ロ相も変わらず


 茹だる様な暑さに重い溜め息を吐く。
 未だ6月だと謂うのに何て暑さなのだろうか、侑樹は木陰に腰を下ろしながら再度溜め息を吐き呟いた。
 連日続いた雨の影響で道端には幾つもの水溜まりが有り、夏の涼やかな暑さとは違いじめじめとした暑さに侑樹は顔を歪めた。

「此れならば雨の方がマシだよ。
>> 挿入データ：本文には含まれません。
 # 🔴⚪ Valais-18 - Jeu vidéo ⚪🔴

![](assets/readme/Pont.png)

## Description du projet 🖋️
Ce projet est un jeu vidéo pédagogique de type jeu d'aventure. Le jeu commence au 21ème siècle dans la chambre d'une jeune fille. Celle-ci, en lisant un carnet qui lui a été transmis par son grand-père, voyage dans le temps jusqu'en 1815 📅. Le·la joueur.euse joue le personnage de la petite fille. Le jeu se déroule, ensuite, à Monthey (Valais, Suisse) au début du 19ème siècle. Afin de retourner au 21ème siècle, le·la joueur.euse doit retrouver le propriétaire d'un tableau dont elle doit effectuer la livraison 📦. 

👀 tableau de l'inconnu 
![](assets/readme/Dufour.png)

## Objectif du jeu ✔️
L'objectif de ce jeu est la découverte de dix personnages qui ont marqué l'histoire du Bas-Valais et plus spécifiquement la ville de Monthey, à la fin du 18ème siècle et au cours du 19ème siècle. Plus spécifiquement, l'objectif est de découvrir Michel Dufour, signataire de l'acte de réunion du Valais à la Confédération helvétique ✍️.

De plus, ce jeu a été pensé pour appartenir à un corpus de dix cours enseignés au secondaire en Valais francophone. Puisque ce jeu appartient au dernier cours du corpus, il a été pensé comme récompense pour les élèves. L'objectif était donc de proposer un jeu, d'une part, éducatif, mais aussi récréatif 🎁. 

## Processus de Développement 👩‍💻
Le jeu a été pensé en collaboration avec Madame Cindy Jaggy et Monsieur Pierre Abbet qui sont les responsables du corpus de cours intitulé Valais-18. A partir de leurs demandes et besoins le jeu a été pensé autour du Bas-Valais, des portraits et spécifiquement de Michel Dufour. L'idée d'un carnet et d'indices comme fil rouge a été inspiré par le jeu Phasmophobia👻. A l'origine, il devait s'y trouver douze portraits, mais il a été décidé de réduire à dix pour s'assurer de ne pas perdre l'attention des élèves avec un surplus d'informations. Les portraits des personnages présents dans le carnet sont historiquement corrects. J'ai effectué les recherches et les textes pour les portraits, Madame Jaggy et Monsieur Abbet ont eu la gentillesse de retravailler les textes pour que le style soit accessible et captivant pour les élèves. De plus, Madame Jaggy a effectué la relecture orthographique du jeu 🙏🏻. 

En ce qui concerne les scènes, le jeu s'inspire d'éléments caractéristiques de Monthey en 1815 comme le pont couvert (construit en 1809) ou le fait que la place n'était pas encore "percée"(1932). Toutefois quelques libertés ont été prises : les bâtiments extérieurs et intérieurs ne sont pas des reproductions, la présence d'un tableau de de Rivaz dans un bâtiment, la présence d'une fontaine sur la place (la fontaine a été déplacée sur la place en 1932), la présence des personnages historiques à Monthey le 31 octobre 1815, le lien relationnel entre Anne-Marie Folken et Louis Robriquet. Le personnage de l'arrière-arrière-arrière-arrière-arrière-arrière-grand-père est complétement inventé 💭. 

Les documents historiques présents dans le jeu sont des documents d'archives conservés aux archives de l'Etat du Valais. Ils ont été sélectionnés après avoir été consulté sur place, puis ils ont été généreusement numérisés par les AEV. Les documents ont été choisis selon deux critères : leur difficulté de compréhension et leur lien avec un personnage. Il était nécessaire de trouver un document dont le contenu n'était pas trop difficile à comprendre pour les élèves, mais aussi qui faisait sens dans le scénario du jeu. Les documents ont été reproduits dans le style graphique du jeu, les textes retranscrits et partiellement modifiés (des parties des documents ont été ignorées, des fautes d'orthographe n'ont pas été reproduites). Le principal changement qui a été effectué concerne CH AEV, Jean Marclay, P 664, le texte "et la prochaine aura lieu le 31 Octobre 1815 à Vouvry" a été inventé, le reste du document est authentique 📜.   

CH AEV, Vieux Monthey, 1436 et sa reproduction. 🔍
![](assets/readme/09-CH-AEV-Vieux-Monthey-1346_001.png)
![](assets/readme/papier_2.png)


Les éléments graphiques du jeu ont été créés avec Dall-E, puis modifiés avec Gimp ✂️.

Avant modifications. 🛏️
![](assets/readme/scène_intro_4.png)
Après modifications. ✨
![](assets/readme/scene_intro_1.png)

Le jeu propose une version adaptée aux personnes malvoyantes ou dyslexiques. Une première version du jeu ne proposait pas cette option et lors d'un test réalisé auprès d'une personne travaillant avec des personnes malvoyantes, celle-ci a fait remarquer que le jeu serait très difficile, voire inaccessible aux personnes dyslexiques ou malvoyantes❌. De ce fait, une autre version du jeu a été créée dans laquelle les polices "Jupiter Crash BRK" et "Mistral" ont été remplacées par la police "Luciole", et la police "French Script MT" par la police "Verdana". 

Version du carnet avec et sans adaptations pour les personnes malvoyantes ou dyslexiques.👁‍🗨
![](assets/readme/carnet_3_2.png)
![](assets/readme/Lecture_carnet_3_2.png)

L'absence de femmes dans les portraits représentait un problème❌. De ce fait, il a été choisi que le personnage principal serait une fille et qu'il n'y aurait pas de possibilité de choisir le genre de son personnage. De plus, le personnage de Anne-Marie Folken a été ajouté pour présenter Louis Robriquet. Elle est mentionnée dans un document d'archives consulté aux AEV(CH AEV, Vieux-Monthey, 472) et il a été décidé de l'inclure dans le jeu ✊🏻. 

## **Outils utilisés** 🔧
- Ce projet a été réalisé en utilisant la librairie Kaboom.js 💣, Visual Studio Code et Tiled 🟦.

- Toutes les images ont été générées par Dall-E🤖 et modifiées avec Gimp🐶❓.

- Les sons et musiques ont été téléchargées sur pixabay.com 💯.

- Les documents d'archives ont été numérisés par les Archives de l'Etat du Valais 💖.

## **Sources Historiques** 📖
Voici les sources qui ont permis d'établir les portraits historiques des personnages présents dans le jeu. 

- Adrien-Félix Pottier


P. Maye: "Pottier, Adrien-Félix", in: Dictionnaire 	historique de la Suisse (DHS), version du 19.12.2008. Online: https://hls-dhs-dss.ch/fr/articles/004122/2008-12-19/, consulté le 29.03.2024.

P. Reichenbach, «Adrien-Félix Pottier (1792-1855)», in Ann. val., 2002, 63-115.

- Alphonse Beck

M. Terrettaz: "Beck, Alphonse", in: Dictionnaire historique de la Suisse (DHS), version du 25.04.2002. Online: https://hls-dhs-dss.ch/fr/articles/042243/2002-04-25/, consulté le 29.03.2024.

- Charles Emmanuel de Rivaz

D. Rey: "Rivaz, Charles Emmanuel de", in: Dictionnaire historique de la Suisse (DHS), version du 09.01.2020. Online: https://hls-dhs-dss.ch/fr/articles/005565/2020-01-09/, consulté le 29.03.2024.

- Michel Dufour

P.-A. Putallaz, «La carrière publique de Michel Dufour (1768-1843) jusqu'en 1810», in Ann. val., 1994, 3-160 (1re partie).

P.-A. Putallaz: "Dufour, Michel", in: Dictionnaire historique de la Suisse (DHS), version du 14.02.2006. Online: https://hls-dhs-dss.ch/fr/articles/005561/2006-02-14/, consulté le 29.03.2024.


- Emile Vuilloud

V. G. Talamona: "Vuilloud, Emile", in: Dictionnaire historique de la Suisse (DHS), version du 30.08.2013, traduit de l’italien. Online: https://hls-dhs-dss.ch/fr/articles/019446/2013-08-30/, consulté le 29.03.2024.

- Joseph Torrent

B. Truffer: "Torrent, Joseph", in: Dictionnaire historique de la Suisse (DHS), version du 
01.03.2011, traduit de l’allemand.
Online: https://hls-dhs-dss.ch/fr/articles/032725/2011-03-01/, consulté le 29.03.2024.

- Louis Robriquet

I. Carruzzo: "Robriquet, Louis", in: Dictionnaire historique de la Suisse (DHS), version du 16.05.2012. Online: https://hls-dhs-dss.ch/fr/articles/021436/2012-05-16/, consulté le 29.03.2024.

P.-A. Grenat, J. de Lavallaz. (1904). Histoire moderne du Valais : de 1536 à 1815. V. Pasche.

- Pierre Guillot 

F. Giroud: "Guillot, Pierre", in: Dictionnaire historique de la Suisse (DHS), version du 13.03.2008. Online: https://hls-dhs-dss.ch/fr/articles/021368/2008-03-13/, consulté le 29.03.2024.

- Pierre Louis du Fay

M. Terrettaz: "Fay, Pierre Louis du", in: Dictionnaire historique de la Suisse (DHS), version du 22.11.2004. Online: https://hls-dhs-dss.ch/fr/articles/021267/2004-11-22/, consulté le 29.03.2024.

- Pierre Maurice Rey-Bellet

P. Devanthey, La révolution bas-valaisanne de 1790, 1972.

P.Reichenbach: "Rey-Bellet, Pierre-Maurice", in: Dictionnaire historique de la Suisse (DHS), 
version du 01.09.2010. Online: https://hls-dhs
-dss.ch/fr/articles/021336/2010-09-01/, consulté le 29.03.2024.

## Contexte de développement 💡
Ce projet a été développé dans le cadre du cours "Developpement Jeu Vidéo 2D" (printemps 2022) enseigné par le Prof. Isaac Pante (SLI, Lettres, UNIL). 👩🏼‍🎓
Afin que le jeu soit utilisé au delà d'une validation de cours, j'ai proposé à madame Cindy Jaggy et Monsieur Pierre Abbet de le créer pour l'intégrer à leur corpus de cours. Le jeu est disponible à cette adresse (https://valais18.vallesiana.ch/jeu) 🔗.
」

 持参した竹筒に口を付け喉を潤すと、ぷはぁ、と声を上げた。
 其れから少し休憩すると荷物を持ち重たい腰を上げ少しぬかるんだ地面を踏みしめ歩を進める。
 本来ならば今頃団子屋の娘のデートでもしているのだろうが、先日届いた恩師からの手紙にデートは中止になり、人里離れた山奥に有る母校に出向いているのである。
 体力には自信はある方だが、じめじめとした気温に湿って重たい土、重たい荷物やあまり気が進まないと謂った理由から早くも侑樹の足取りは重くなっていた。
 友人の一人や二人連れてきていたらまた違ったのであろうかと考えるも後の祭り。
 いち早く母校に到着し久方ぶりにおばちゃんのご飯でも食べよう、と呟き速度を速めた。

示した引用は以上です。